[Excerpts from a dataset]
________
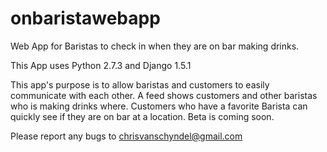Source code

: onbaristawebapp
===============

Web App for Baristas to check in when they are on bar making drinks.

This App uses Python 2.7.3 and Django 1.5.1

This app's purpose is to allow baristas and customers to easily communicate with each other.  A feed shows customers and other baristas who is making drinks where.  Customers who have a favorite Barista can quickly see if they are on bar at a location.  Beta is coming soon.

Please report any bugs to chrisvanschyndel@gmail.com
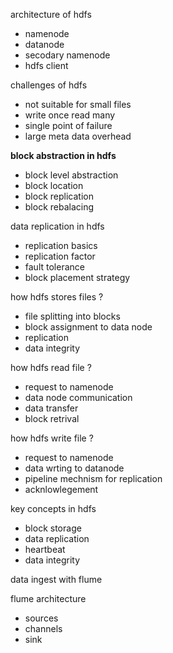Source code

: architecture of hdfs
- namenode
- datanode
- secodary namenode
- hdfs client

challenges of  hdfs
- not suitable for small files
- write once read many
- single point of failure
- large meta data overhead

**block abstraction in hdfs**
- block level abstraction
- block location
- block replication
- block rebalacing

data replication in hdfs
- replication basics
- replication factor
- fault tolerance
- block placement strategy

how hdfs stores files ?
- file splitting into blocks
- block assignment to data node
- replication
- data integrity

how hdfs read file ?
- request to namenode
- data node communication
- data transfer
- block retrival

how hdfs write file ?
- request to namenode
- data wrting to datanode
- pipeline mechnism for replication
- acknlowlegement

key concepts in hdfs
- block storage
- data replication
- heartbeat
- data integrity


data ingest with flume 

flume architecture
- sources
- channels
- sink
________
_What to produce_
All pictures are to be skipped; the lines from the first line of the records through the line containing "- file splitting into blocks" are to be repeated exactly, both ends included.

_Solved problem_
Source code

: onbaristawebapp
===============

Web App for Baristas to check in when they are on bar making drinks.

This App uses Python 2.7.3 and Django 1.5.1

This app's purpose is to allow baristas and customers to easily communicate with each other.  A feed shows customers and other baristas who is making drinks where.  Customers who have a favorite Barista can quickly see if they are on bar at a location.  Beta is coming soon.

Please report any bugs to chrisvanschyndel@gmail.com
Source code

: architecture of hdfs
- namenode
- datanode
- secodary namenode
- hdfs client

challenges of  hdfs
- not suitable for small files
- write once read many
- single point of failure
- large meta data overhead

**block abstraction in hdfs**
- block level abstraction
- block location
- block replication
- block rebalacing

data replication in hdfs
- replication basics
- replication factor
- fault tolerance
- block placement strategy

how hdfs stores files ?
- file splitting into blocks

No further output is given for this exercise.